Consider the synthetic 1D example in Fig. 207. The true resistivity model is shown in black. The apparent resistivity (in green) and phase (in purple) for this model are shown in Fig. 208. Now consider a static shift that multiplies the apparent resistivity by 10 (shown in red in Fig. 207). The phase is not affected. If these data are inverted, the inversion recovers a model (red in Fig. 207) that does not represent the true model.

Similarly, if the static shift reduced the apparent resistivity by 0.1 (shown in blue in Fig. 208), then the inversion recovers a model that is too conductive compared to the true model (blue in Fig. 207).

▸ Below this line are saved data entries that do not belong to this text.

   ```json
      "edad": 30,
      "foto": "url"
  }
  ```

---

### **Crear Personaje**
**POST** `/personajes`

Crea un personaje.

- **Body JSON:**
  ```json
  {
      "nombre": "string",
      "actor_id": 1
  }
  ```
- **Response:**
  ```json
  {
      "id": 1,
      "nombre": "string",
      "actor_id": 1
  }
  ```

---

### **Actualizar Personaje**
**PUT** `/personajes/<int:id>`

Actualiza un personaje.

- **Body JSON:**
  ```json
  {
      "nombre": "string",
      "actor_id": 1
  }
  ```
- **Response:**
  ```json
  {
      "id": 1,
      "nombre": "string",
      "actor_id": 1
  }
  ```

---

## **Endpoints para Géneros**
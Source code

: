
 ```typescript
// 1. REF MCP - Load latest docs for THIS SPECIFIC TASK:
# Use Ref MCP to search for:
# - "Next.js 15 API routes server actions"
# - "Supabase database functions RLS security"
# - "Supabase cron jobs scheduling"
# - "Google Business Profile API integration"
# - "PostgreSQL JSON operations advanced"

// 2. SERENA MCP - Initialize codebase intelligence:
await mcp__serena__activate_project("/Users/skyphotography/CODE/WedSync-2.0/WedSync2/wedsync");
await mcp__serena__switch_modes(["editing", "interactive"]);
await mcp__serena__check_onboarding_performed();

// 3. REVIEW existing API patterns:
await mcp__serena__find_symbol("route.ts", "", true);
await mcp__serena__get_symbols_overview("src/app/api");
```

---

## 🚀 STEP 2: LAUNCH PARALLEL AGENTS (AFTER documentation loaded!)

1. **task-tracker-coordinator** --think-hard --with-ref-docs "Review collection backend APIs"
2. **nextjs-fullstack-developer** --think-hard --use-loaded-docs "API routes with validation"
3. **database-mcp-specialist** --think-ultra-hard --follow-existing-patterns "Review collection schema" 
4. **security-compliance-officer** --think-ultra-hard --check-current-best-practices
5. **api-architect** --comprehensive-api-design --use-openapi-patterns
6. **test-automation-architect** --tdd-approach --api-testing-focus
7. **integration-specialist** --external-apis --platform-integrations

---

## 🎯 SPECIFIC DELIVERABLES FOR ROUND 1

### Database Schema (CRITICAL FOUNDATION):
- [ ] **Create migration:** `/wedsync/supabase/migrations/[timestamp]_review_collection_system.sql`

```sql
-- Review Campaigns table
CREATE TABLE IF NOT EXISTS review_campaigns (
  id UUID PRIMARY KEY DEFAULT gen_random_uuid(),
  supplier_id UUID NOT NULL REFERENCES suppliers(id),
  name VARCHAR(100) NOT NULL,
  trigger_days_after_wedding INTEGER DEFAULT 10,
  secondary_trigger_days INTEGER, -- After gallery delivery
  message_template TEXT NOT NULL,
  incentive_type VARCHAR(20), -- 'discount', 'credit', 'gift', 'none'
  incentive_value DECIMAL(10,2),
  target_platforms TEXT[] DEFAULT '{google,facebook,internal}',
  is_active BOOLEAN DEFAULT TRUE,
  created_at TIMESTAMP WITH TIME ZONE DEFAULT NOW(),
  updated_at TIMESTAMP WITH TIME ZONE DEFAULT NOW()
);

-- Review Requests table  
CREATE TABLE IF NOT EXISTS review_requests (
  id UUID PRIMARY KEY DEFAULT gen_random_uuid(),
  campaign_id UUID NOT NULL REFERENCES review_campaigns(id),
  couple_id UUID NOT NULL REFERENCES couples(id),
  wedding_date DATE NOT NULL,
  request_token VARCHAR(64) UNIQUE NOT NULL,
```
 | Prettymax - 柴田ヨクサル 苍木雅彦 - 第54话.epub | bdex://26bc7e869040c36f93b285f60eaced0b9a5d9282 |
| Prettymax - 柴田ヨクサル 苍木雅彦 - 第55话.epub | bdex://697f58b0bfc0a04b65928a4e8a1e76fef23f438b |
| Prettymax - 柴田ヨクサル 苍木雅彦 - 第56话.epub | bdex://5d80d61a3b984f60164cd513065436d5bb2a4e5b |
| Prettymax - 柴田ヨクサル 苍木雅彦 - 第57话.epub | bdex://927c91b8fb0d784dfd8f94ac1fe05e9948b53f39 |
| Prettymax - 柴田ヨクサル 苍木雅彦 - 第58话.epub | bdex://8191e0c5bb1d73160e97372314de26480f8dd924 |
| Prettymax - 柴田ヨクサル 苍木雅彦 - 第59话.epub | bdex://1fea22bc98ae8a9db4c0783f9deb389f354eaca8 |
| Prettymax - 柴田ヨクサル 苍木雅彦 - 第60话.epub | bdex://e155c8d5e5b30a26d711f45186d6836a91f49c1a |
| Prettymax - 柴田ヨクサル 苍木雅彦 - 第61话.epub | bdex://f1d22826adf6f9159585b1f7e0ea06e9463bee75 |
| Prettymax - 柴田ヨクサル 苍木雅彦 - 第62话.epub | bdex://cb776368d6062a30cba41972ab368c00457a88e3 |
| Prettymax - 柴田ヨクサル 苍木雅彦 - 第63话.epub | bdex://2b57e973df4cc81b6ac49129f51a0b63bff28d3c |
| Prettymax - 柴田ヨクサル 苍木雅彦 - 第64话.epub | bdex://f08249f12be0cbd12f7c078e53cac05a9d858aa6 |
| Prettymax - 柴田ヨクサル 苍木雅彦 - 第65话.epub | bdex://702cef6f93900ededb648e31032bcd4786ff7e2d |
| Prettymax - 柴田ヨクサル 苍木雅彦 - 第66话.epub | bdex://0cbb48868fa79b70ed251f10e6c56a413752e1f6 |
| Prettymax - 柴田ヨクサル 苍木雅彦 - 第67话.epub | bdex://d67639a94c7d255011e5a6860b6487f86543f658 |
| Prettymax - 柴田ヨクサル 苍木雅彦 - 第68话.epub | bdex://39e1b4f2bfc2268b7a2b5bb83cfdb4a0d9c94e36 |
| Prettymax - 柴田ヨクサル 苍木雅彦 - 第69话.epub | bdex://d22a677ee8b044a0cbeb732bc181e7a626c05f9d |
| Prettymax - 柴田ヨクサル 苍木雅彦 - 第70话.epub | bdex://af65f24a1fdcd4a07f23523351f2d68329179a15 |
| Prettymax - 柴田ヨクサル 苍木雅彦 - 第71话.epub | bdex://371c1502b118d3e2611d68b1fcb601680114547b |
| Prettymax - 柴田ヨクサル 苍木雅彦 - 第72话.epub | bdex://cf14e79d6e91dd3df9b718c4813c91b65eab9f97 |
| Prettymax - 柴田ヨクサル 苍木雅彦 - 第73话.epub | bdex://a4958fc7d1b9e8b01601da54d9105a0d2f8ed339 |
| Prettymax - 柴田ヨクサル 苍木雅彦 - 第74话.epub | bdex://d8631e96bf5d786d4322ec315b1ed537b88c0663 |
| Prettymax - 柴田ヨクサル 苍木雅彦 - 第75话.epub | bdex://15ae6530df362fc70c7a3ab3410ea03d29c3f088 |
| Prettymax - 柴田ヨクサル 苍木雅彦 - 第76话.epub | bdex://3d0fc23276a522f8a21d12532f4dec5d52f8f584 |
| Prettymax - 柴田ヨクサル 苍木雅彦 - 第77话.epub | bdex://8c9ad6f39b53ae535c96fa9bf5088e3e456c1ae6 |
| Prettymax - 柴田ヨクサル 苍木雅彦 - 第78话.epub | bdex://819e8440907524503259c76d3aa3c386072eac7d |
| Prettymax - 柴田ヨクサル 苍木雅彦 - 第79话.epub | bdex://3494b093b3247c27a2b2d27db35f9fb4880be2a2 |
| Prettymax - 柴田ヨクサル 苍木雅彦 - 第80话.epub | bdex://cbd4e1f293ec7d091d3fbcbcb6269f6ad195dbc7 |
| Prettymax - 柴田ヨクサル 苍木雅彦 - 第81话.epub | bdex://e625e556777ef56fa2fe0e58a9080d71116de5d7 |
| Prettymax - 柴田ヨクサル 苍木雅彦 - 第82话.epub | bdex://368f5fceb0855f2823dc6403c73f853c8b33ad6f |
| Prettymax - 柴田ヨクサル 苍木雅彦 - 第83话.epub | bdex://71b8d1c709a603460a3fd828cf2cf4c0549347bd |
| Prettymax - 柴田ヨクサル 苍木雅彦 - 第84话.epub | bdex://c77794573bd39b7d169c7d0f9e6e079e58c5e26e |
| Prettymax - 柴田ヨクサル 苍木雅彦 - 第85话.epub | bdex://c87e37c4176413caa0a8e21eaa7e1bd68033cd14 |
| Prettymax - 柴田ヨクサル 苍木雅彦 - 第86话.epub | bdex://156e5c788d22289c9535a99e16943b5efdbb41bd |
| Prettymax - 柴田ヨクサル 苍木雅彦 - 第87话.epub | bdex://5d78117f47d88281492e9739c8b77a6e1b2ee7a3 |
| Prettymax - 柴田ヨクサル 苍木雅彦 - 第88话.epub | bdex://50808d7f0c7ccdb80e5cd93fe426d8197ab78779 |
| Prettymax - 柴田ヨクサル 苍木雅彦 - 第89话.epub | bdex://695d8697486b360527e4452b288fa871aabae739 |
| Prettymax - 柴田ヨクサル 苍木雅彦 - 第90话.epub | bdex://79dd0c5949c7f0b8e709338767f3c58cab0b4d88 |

Thus, in order to recover a decent model, such as the green model (Fig. 207), MT data may need to be corrected for static shift.


Fig. 207 Static shift can cause the inversion to recover a model incorrectly, as shown here. The true model (black) is compared to the recovered models when there is no static shift (green), when the static shift multiplier is 10 (red), and when the static shift multiplier is 0.1 (blue).


Fig. 208 The static shift affects only the apparent resistivity and not the phase. The top plot shows how the apparent resistivity changes for static shift multipliers of 10 (red) and 0.1 (blue) compared to the actual data (green).

There are various sources in the literature that discuss removal of the static shift from MT data [SB05], [Ros11] including using additional time-domain EM data to jointly recover the resistivity structures at depth.